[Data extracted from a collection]

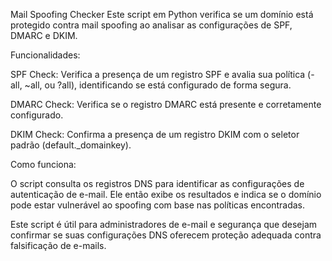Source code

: Mail Spoofing Checker
Este script em Python verifica se um domínio está protegido contra mail spoofing ao analisar as configurações de SPF, DMARC e DKIM.

Funcionalidades:

SPF Check: Verifica a presença de um registro SPF e avalia sua política (-all, ~all, ou ?all), identificando se está configurado de forma segura.

DMARC Check: Verifica se o registro DMARC está presente e corretamente configurado.

DKIM Check: Confirma a presença de um registro DKIM com o seletor padrão (default._domainkey).

Como funciona:

O script consulta os registros DNS para identificar as configurações de autenticação de e-mail. Ele então exibe os resultados e indica se o domínio pode estar vulnerável ao spoofing com base nas políticas encontradas.

Este script é útil para administradores de e-mail e segurança que desejam confirmar se suas configurações DNS oferecem proteção adequada contra falsificação de e-mails.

* Problem details *
Give the entries again, exactly and in full, with no image included.

* Solved exercise *
Source code

: Mail Spoofing Checker
Este script em Python verifica se um domínio está protegido contra mail spoofing ao analisar as configurações de SPF, DMARC e DKIM.

Funcionalidades:

SPF Check: Verifica a presença de um registro SPF e avalia sua política (-all, ~all, ou ?all), identificando se está configurado de forma segura.

DMARC Check: Verifica se o registro DMARC está presente e corretamente configurado.

DKIM Check: Confirma a presença de um registro DKIM com o seletor padrão (default._domainkey).

Como funciona:

O script consulta os registros DNS para identificar as configurações de autenticação de e-mail. Ele então exibe os resultados e indica se o domínio pode estar vulnerável ao spoofing com base nas políticas encontradas.

Este script é útil para administradores de e-mail e segurança que desejam confirmar se suas configurações DNS oferecem proteção adequada contra falsificação de e-mails.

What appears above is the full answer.